Il primo è Giovanni di Gabriele da Parma, il "Magister Iohannes de Gabriel de Parma" (o Giovanni Gabrielli, secondo l'Affò) che il 18 giugno 1348 fu nominato ad Avignone chirurgo di Clemente VI e che, in tale ruolo, continuò fino al 1362 a servire anche sotto Innocenzo VI. È probabilmente lui quel "in Avinione socius meus Iohannes de Parma" ricordato nel proemio della sua Chirurgia da Guy de Chauliac, altro chirurgo, che, come è noto, era stato a Bologna scolaro di Nicola Bertuccio, genero di Giovanni da Parma. A questo "Iohannes de Gabriel" chirurgo potrebbero attribuirsi - più che, come sostenne A. Pezzana, a un altrimenti ignoto Giovanni Capelluti da Parma - sia il Tractatus compilationis flobothomiae, sia il De fractura cranei contenuti nel cod. Parmense 1065 della Bibl. Palatina di Parma, contenente un corpus di scritti di Iacopo Capelluti, altro celebre chirurgo parmense che aveva operato ad Avignone negli anni di "Iohannes de Gabriel".

Il secondo, medico teorico e non chirurgo, è Giovanni da Parma, il "Iohannes Parmensis" fiorito ad Avignone ai tempi di Clemente VI e, dopo il 1346, collega di canonicato a Parma di F. Petrarca, che, scrivendo nel 1370 a Giovanni Dondi, così lo ricorda: "concanonicus et confrater meus, qui […] medicinae magnum sibi nomen, non in patria solum, sed in Romana Curia inter illos satrapas, inque illa medicorum turba et colluvione pepererat" (Seniles, XII, 2) aggiungendo che egli non stimava la nuova medicina latina e pregiava unicamente gli autori greci e arabi. Le poche notizie, di carattere ecclesiastico e benefiziale, su di lui - che erroneamente il Pezzana considerò autore, insieme con Iacopo Capelluti, di certi Recepta medicinalia probata per mag. Iacobum et m. Iohannem e di un Tractatus de decoratione (un'operetta di cosmesi) contenuti nel codice 655 conservato a Roma presso la Bibl. Casanatense - sono date dall'Affò e da F. Rizzi, F. Petrarca e il decennio parmense (1341-1351), Torino 1934, pp. 302 s.

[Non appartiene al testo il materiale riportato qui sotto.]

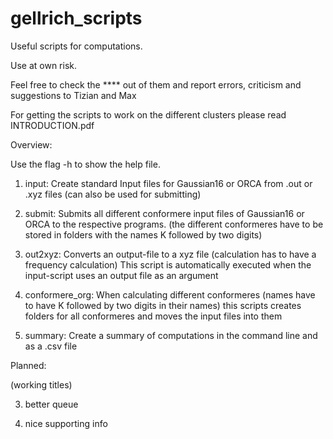 # gellrich_scripts
Useful scripts for computations.

Use at own risk.

Feel free to check the **** out of them and report errors, criticism and suggestions to Tizian and Max

For getting the scripts to work on the different clusters please read INTRODUCTION.pdf 


Overview:

Use the flag -h to show the help file.

1) input: 
Create standard Input files for Gaussian16 or ORCA from .out or .xyz files
(can also be used for submitting)

2) submit: 
Submits all different conformere input files of Gaussian16 or ORCA to the respective programs. 
(the different conformeres have to be stored in folders with the names K followed by two digits)

3) out2xyz: 
Converts an output-file to a xyz file (calculation has to have a frequency calculation)
This script is automatically executed when the input-script uses an output file as an argument

4) conformere_org: 
When calculating different conformeres (names have to have K followed by two digits in their names)
this scripts creates folders for all conformeres and moves the input files into them

5) summary: 
Create a summary of computations in the command line and as a .csv file

Planned:

(working titles)

 3) better queue

 4) nice supporting info
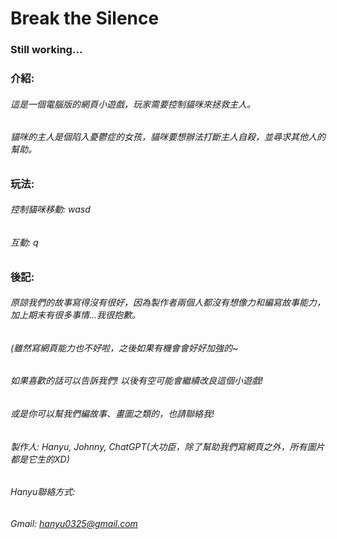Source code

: # Break the Silence
### Still working...
### 介紹:
###### 這是一個電腦版的網頁小遊戲，玩家需要控制貓咪來拯救主人。
###### 貓咪的主人是個陷入憂鬱症的女孩，貓咪要想辦法打斷主人自殺，並尋求其他人的幫助。

### 玩法:
###### 控制貓咪移動: wasd
###### 互動: q

### 後記:
###### 原諒我們的故事寫得沒有很好，因為製作者兩個人都沒有想像力和編寫故事能力，加上期末有很多事情...我很抱歉。
###### (雖然寫網頁能力也不好啦，之後如果有機會會好好加強的~
###### 如果喜歡的話可以告訴我們! 以後有空可能會繼續改良這個小遊戲!
###### 或是你可以幫我們編故事、畫圖之類的，也請聯絡我!

###### 製作人: Hanyu, Johnny, ChatGPT(大功臣，除了幫助我們寫網頁之外，所有圖片都是它生的XD)

###### Hanyu聯絡方式:
###### Gmail: hanyu0325@gmail.com
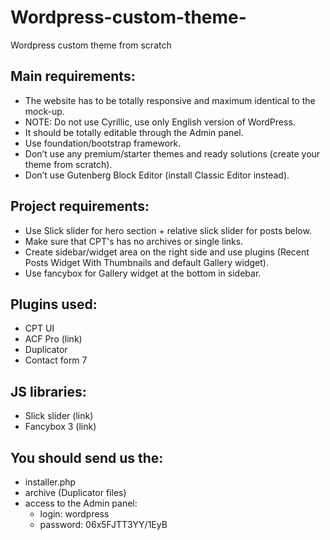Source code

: # Wordpress-custom-theme-
Wordpress custom theme from scratch

## Main requirements:
- The website has to be totally responsive and maximum identical to the mock-up.
- NOTE: Do not use Cyrillic, use only English version of WordPress.
- It should be totally editable through the Admin panel.
- Use foundation/bootstrap framework.
- Don’t use any premium/starter themes and ready solutions (create your theme from scratch).
- Don’t use Gutenberg Block Editor (install Classic Editor instead).

## Project requirements:
- Use Slick slider for hero section + relative slick slider for posts below.
- Make sure that CPT's has no archives or single links.
- Create sidebar/widget area on the right side and use plugins (Recent Posts Widget With Thumbnails and default Gallery widget).
- Use fancybox for Gallery widget at the bottom in sidebar.

## Plugins used:
- CPT UI
- ACF Pro (link)
- Duplicator
- Contact form 7

## JS libraries:
- Slick slider (link)
- Fancybox 3 (link)

## You should send us the:
- installer.php
- archive (Duplicator files)
- access to the Admin panel: 
  - login: wordpress
  - password: 06x5FJTT3YY/1EyB
  
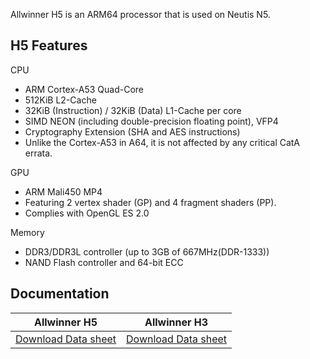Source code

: Allwinner H5 is an ARM64 processor that is used on Neutis N5.

## H5 Features

CPU

* ARM Cortex-A53 Quad-Core
* 512KiB L2-Cache
* 32KiB (Instruction) / 32KiB (Data) L1-Cache per core
* SIMD NEON (including double-precision floating point), VFP4
* Cryptography Extension (SHA and AES instructions)
* Unlike the Cortex-A53 in A64, it is not affected by any critical CatA errata.

GPU

* ARM Mali450 MP4
* Featuring 2 vertex shader (GP) and 4 fragment shaders (PP).
* Complies with OpenGL ES 2.0

Memory

* DDR3/DDR3L controller (up to 3GB of 667MHz(DDR-1333))
* NAND Flash controller and 64-bit ECC

## Documentation

| Allwinner H5  | Allwinner H3  |
|---|---|
| [Download Data sheet](http://files.emlid.com/neutis/Allwinner_H5_Datasheet.pdf)  | [Download Data sheet](http://files.emlid.com/neutis/Allwinner_H3_Datasheet.pdf)  |

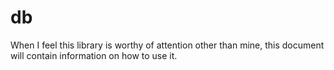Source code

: # db


When I feel this library is worthy of attention other than mine, this document will contain information on how to use it.
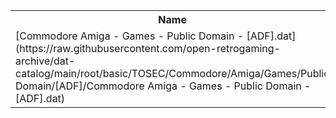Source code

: <table>
<tr><th>Name</th><th>Size</th></tr>
<tr><td>[Commodore Amiga - Games - Public Domain - [ADF].dat](https://raw.githubusercontent.com/open-retrogaming-archive/dat-catalog/main/root/basic/TOSEC/Commodore/Amiga/Games/Public Domain/[ADF]/Commodore Amiga - Games - Public Domain - [ADF].dat)</td><td>1912630</td></tr>
</table>
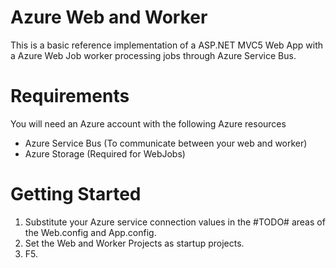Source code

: Azure Web and Worker
=
This is a basic reference implementation of a ASP.NET MVC5 Web App with a Azure Web Job worker processing jobs through Azure Service Bus.

Requirements
=
You will need an Azure account with the following Azure resources
* Azure Service Bus (To communicate between your web and worker)
* Azure Storage (Required for WebJobs)


Getting Started
=
1. Substitute your Azure service connection values in the #TODO# areas of the Web.config and App.config.
2. Set the Web and Worker Projects as startup projects.
3. F5.

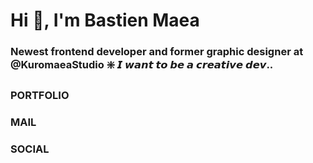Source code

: <h1 align="left">Hi 👋, I'm Bastien Maea</h1>
<h3 align="left">Newest frontend developer and former graphic designer at @KuromaeaStudio ❇️ 𝙄 𝙬𝙖𝙣𝙩 𝙩𝙤 𝙗𝙚 𝙖 𝙘𝙧𝙚𝙖𝙩𝙞𝙫𝙚 𝙙𝙚𝙫..</h3>

### PORTFOLIO

### MAIL

### SOCIAL

<!--
**Kuromaea/Kuromaea** is a ✨ _special_ ✨ repository because its `README.md` (this file) appears on your GitHub profile.

Here are some ideas to get you started:

- 🔭 I’m currently working on ...
- 🌱 I’m currently learning ...
- 👯 I’m looking to collaborate on ...
- 🤔 I’m looking for help with ...
- 💬 Ask me about ...
- 📫 How to reach me: ...
- 😄 Pronouns: ...
- ⚡ Fun fact: ...
-->
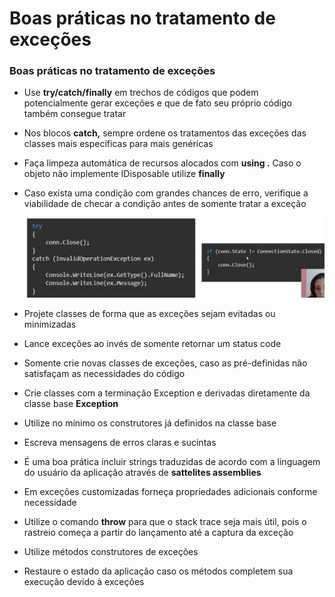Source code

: # Boas práticas no tratamento de exceções

### Boas práticas no tratamento de exceções

- Use **try/catch/finally** em trechos de códigos que podem potencialmente gerar exceções e que de fato seu próprio código também consegue tratar
- Nos blocos **catch,** sempre ordene os tratamentos das exceções das classes mais específicas para mais genéricas
- Faça limpeza automática de recursos alocados com **using .**
Caso o objeto não implemente IDisposable utilize **finally**
- Caso exista uma condição com grandes chances de erro, verifique a viabilidade de checar a condição antes de somente tratar a exceção
    
    ![Untitled](Boas%20pra%CC%81ticas%20no%20tratamento%20de%20excec%CC%A7o%CC%83es%2040319d0fc28b46ab82a42b6820e1fbaf/Untitled.png)
    
- Projete classes de forma que as exceções sejam evitadas ou minimizadas
- Lance exceções ao invés de somente retornar um status code
- Somente crie novas classes de exceções, caso as pré-definidas não satisfaçam as necessidades do código
- Crie classes com a terminação Exception e derivadas diretamente da classe base **Exception**
- Utilize no mínimo os construtores já definidos na classe base
- Escreva mensagens de erros claras e sucintas
- É uma boa prática incluir strings traduzidas de acordo com a linguagem do usuário da aplicação através de **sattelites assemblies**
- Em exceções customizadas forneça propriedades adicionais conforme necessidade
- Utilize o comando **throw** para que o stack trace seja mais útil, pois o rastreio começa a partir do lançamento até a captura da exceção
- Utilize métodos construtores de exceções
- Restaure o estado da aplicação caso os métodos completem sua execução devido à exceções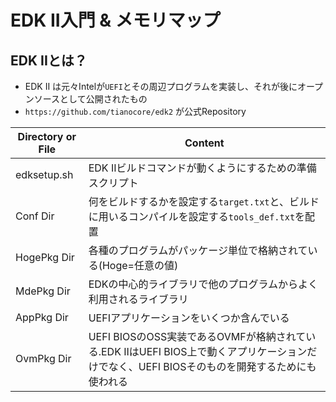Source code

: # EDK II入門 & メモリマップ

## EDK IIとは？

- EDK II は元々Intelが`UEFI`とその周辺プログラムを実装し、それが後にオープンソースとして公開されたもの
- `https://github.com/tianocore/edk2` が公式Repository

| Directory or File | Content                                                                                     |
|-------------------|---------------------------------------------------------------------------------------------|
| edksetup.sh       | EDK IIビルドコマンドが動くようにするための準備スクリプト                                                             |
| Conf Dir          | 何をビルドするかを設定する`target.txt`と、ビルドに用いるコンパイルを設定する`tools_def.txt`を配置                              |
| HogePkg Dir       | 各種のプログラムがパッケージ単位で格納されている(Hoge=任意の値)                                                         |
| MdePkg Dir        | EDKの中心的ライブラリで他のプログラムからよく利用されるライブラリ                                                                       |
| AppPkg Dir        | UEFIアプリケーションをいくつか含んでいる                                                                      |
| OvmPkg Dir        | UEFI BIOSのOSS実装であるOVMFが格納されている.EDK IIはUEFI BIOS上で動くアプリケーションだけでなく、UEFI BIOSそのものを開発するためにも使われる |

Fonti e Bibl.: Arch. di Stato di Bologna, Demaniale, S. Francesco 33/4165, n. 2 (testamento del 1299); ibid. 37/4169, n. 7 (testamento del 1300); Comune-Governo, Riformagioni 174, anno 1311, cc. 41v-42r (decisione del Comune di richiamare G. da Brescia); C. Ghirardacci, Della historia di Bologna, Bologna 1596, I, p. 554; G.N. Pasquali Alidosi, I dottori bolognesi di teologia, filosofia, medicina e d'arti liberali, Bologna 1623, p. 78; S. Baluze, Miscellanea novo ordine digesta, IV, Lucca 1764, p. 615; G. Fantuzzi, Notizia degli scrittori bolognesi, II, Bologna 1782, p. 155 n. 10; G. Marini, Degli archiatri pontifici, Roma 1784, I, pp. 69-71; G. Tiraboschi, Storia della letteratura italiana, IV, Modena 1788, pp. 224 s.; V, ibid. 1789, pp. 66, 274 s.; I. Affò - A. Pezzana, Memorie degli scrittori e letterati parmigiani, Parma 1789, II, pp. 42-51; VI, pp. II, 96-100, 214-216, 985; S. Mazzetti, Repertorio di tutti i professori antichi e moderni della famosa Università di Bologna, Bologna 1848, p. 155; B. Giordani, Acta Franciscana e tabulariis Bononiensibus deprompta, Quaracchi 1927, pp. 433, 555; A. Simili, Un "consiglio" inedito di Bartolomeo da Varignana e G. da P., in Minerva medica, XXX (1942), pp. 300-311; L. Thorndike - P. Kibre, A catalogue of incipits of Medieval scientific writings in Latin, London 1963, ad indicem; A. Tabarroni, Notizie biografiche su alcuni maestri di arti e medicina, in L'insegnamento della logica a Bologna nel XIV secolo, a cura di D. Buzzetti - M. Ferriani - A. Tabarroni, Bologna 1992, p. 613; R. Lambertini, La teoria delle "intentiones" da Gentile da Cingoli a Matteo da Gubbio, ibid., pp. 289 n. 46, 291 n. 58; La biblioteca di un medico del Quattrocento. I codici di Giovanni di Marco da Rimini nella Biblioteca Malatestiana, a cura di A. Manfron, Torino 1998, pp. 198 s.